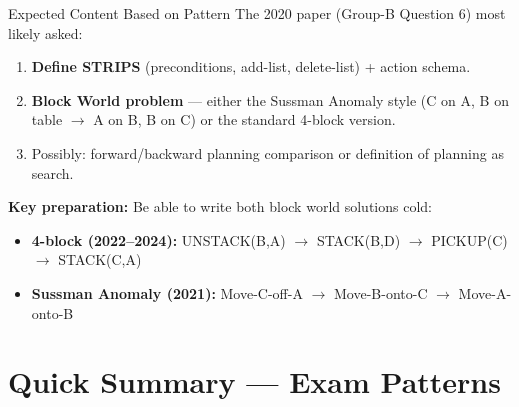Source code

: \documentclass[12pt,a4paper]{article}
\begin{document}
\begin{solbox}{Expected Content Based on Pattern}
The 2020 paper (Group-B Question 6) most likely asked:
\begin{enumerate}[noitemsep]
  \item \textbf{Define STRIPS} (preconditions, add-list, delete-list) + action schema.
  \item \textbf{Block World problem} --- either the Sussman Anomaly style
    (C on A, B on table $\rightarrow$ A on B, B on C) or the standard 4-block version.
  \item Possibly: forward/backward planning comparison or definition of planning as search.
\end{enumerate}

\textbf{Key preparation:} Be able to write both block world solutions cold:
\begin{itemize}[noitemsep]
  \item \textbf{4-block (2022--2024):}
    UNSTACK(B,A) $\to$ STACK(B,D) $\to$ PICKUP(C) $\to$ STACK(C,A)
  \item \textbf{Sussman Anomaly (2021):}
    Move-C-off-A $\to$ Move-B-onto-C $\to$ Move-A-onto-B
\end{itemize}
\end{solbox}

\section*{Quick Summary --- Exam Patterns}
\end{document}
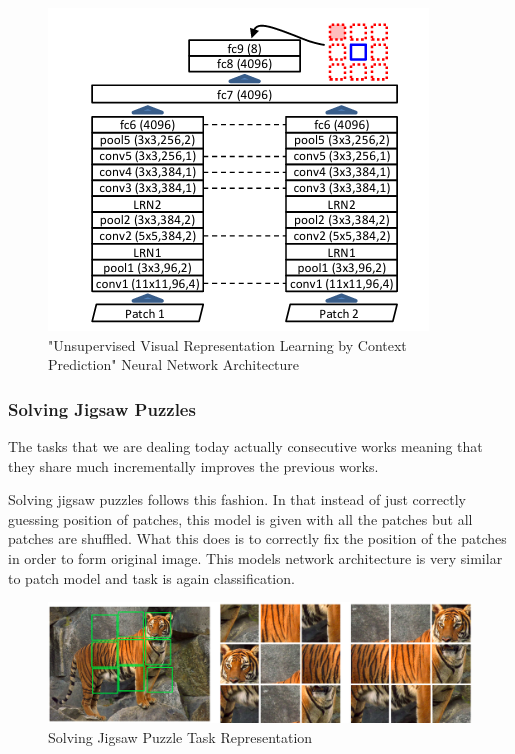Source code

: \documentclass{article}
\begin{document}
\begin{figure}[H]
       \centering
       \includegraphics[width=0.8\linewidth]{figures/proxy_task_context_patch_network.png}
       \caption{"Unsupervised Visual Representation Learning by Context Prediction" \cite{doersch2016unsupervised} Neural Network Architecture}
       \label{fig:patch_model}
       \end{figure}
 
 
\subsubsection{Solving Jigsaw Puzzles}
The tasks that we are dealing today actually consecutive works meaning
that they share much incrementally improves the previous works.
 
Solving jigsaw puzzles follows this fashion.
In that instead of just correctly guessing position of patches,
this model is given with all the patches but all patches are shuffled.
What this does is to correctly fix the position of the patches in order to
form original image. This models network architecture is very similar to
patch model and task is again classification.
 
\begin{figure}[H]
   \centering
   \includegraphics[width=0.8\linewidth]{figures/jigsaw.png}
   \caption{Solving Jigsaw Puzzle Task Representation}
   \label{fig:jigsaw_task}
   \end{figure}
 
\end{document}
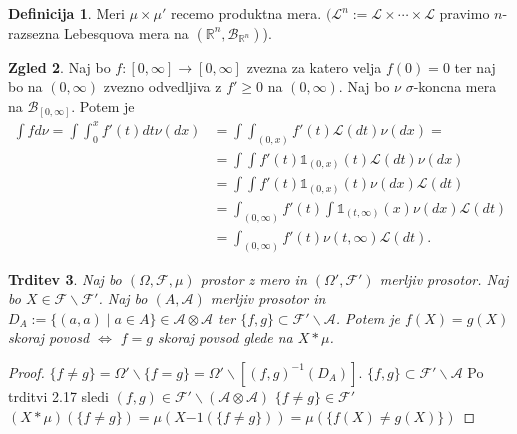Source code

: \documentclass[a4paper,12pt]{article}
\theoremstyle{definition} %
\newtheorem{definicija}{Definicija}[section]
\newtheorem{zgled}[definicija]{Zgled}
\theoremstyle{plain} %
\newtheorem{trditev}[definicija]{Trditev}
\newcommand{\R}{\mathbb{R}}
\newcommand{\F}{\mathcal{F}}
\newcommand{\A}{\mathcal{A}}
\begin{document}
            \begin{definicija}
                Meri $\mu \times \mu'$ recemo produktna mera. $(\mathcal{L}^n:= \mathcal{L}\times \cdots \times\mathcal{L}$ 
                pravimo $n$-razsezna Lebesquova mera na $(\R^n, \mathcal{B}_{\R^n})$). 
            \end{definicija}

            \begin{zgled}
                Naj bo $f:[0, \infty] \rightarrow [0, \infty]$ zvezna za katero velja $f(0) = 0$ ter naj bo na $(0, \infty)$ zvezno odvedljiva z $f'\geq 0$ na $(0, \infty)$. Naj bo $\nu$ $\sigma$-koncna mera na $\mathcal{B}_{[0, \infty]}.$ Potem je 
                \begin{align*}
                    \int f d\nu = \int \int_{0}^x f'(t)dt \nu(dx) &= \int \int_{(0, x)}f'(t)\mathcal{L}(dt)\nu(dx) = \\
                    &=\int \int f'(t)\mathds{1}_{(0, x)}(t)\mathcal{L}(dt)\nu(dx)\\
                    &= \int \int f'(t)\mathds{1}_{(0, x)}(t)\nu(dx)\mathcal{L}(dt) \\
                    &= \int_{(0, \infty)}f'(t)\int \mathds{1}_{(t, \infty)}(x)\nu(dx)\mathcal{L}(dt) \\
                    &= \int_{(0, \infty)}f'(t)\nu(t, \infty)\mathcal{L}(dt).
                \end{align*}
            \end{zgled}

            \begin{trditev}
                Naj bo $(\Omega, \F, \mu)$ prostor z mero in $(\Omega', \F')$ merljiv prosotor. Naj bo $X \in \F\backslash\F'$. 
                Naj bo $(A, \A)$ merljiv prosotor in $D_A:= \{(a, a)\mid a\in A\} \in \A\otimes\A$ ter $\{f, g\}\subset \F'\backslash\A$.
                Potem je $f(X) = g(X)$ skoraj povosd $\iff$ $f = g$ skoraj povsod glede na $X*\mu$.
            \end{trditev}
            
            \begin{proof}
                $\{f \neq g\} = \Omega'\backslash\{f = g\} = \Omega'\backslash\left[(f, g)^{-1}(D_A)\right]$.
                $\{f, g\}\subset \F'\backslash\A$ Po trditvi 2.17 sledi $(f, g) \in \F'\backslash(\A\otimes\A)$
                $\{f \neq g\} \in \F'$
                $(X*\mu)(\{f\neq g\}) = \mu(X{-1}(\{f\neq g\})) = \mu(\{f(X)\neq g(X)\})$
            \end{proof}
\end{document}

### Problem requirements
Give back the data exactly. Skip any images.

### Result of this exercise
Source code

: \documentclass[12pt,a4paper]{article}
\begin{document}
\begin{solbox}{Expected Content Based on Pattern}
The 2020 paper (Group-B Question 6) most likely asked:
\begin{enumerate}[noitemsep]
  \item \textbf{Define STRIPS} (preconditions, add-list, delete-list) + action schema.
  \item \textbf{Block World problem} --- either the Sussman Anomaly style
    (C on A, B on table $\rightarrow$ A on B, B on C) or the standard 4-block version.
  \item Possibly: forward/backward planning comparison or definition of planning as search.
\end{enumerate}

\textbf{Key preparation:} Be able to write both block world solutions cold:
\begin{itemize}[noitemsep]
  \item \textbf{4-block (2022--2024):}
    UNSTACK(B,A) $\to$ STACK(B,D) $\to$ PICKUP(C) $\to$ STACK(C,A)
  \item \textbf{Sussman Anomaly (2021):}
    Move-C-off-A $\to$ Move-B-onto-C $\to$ Move-A-onto-B
\end{itemize}
\end{solbox}

\section*{Quick Summary --- Exam Patterns}
\end{document}
Source code

: \documentclass{article}
\begin{document}
\begin{figure}[H]
       \centering
       \includegraphics[width=0.8\linewidth]{figures/proxy_task_context_patch_network.png}
       \caption{"Unsupervised Visual Representation Learning by Context Prediction" \cite{doersch2016unsupervised} Neural Network Architecture}
       \label{fig:patch_model}
       \end{figure}
 
 
\subsubsection{Solving Jigsaw Puzzles}
The tasks that we are dealing today actually consecutive works meaning
that they share much incrementally improves the previous works.
 
Solving jigsaw puzzles follows this fashion.
In that instead of just correctly guessing position of patches,
this model is given with all the patches but all patches are shuffled.
What this does is to correctly fix the position of the patches in order to
form original image. This models network architecture is very similar to
patch model and task is again classification.
 
\begin{figure}[H]
   \centering
   \includegraphics[width=0.8\linewidth]{figures/jigsaw.png}
   \caption{Solving Jigsaw Puzzle Task Representation}
   \label{fig:jigsaw_task}
   \end{figure}
 
\end{document}
Source code

: \documentclass[a4paper,12pt]{article}
\theoremstyle{definition} %
\newtheorem{definicija}{Definicija}[section]
\newtheorem{zgled}[definicija]{Zgled}
\theoremstyle{plain} %
\newtheorem{trditev}[definicija]{Trditev}
\newcommand{\R}{\mathbb{R}}
\newcommand{\F}{\mathcal{F}}
\newcommand{\A}{\mathcal{A}}
\begin{document}
            \begin{definicija}
                Meri $\mu \times \mu'$ recemo produktna mera. $(\mathcal{L}^n:= \mathcal{L}\times \cdots \times\mathcal{L}$ 
                pravimo $n$-razsezna Lebesquova mera na $(\R^n, \mathcal{B}_{\R^n})$). 
            \end{definicija}

            \begin{zgled}
                Naj bo $f:[0, \infty] \rightarrow [0, \infty]$ zvezna za katero velja $f(0) = 0$ ter naj bo na $(0, \infty)$ zvezno odvedljiva z $f'\geq 0$ na $(0, \infty)$. Naj bo $\nu$ $\sigma$-koncna mera na $\mathcal{B}_{[0, \infty]}.$ Potem je 
                \begin{align*}
                    \int f d\nu = \int \int_{0}^x f'(t)dt \nu(dx) &= \int \int_{(0, x)}f'(t)\mathcal{L}(dt)\nu(dx) = \\
                    &=\int \int f'(t)\mathds{1}_{(0, x)}(t)\mathcal{L}(dt)\nu(dx)\\
                    &= \int \int f'(t)\mathds{1}_{(0, x)}(t)\nu(dx)\mathcal{L}(dt) \\
                    &= \int_{(0, \infty)}f'(t)\int \mathds{1}_{(t, \infty)}(x)\nu(dx)\mathcal{L}(dt) \\
                    &= \int_{(0, \infty)}f'(t)\nu(t, \infty)\mathcal{L}(dt).
                \end{align*}
            \end{zgled}

            \begin{trditev}
                Naj bo $(\Omega, \F, \mu)$ prostor z mero in $(\Omega', \F')$ merljiv prosotor. Naj bo $X \in \F\backslash\F'$. 
                Naj bo $(A, \A)$ merljiv prosotor in $D_A:= \{(a, a)\mid a\in A\} \in \A\otimes\A$ ter $\{f, g\}\subset \F'\backslash\A$.
                Potem je $f(X) = g(X)$ skoraj povosd $\iff$ $f = g$ skoraj povsod glede na $X*\mu$.
            \end{trditev}
            
            \begin{proof}
                $\{f \neq g\} = \Omega'\backslash\{f = g\} = \Omega'\backslash\left[(f, g)^{-1}(D_A)\right]$.
                $\{f, g\}\subset \F'\backslash\A$ Po trditvi 2.17 sledi $(f, g) \in \F'\backslash(\A\otimes\A)$
                $\{f \neq g\} \in \F'$
                $(X*\mu)(\{f\neq g\}) = \mu(X{-1}(\{f\neq g\})) = \mu(\{f(X)\neq g(X)\})$
            \end{proof}
\end{document}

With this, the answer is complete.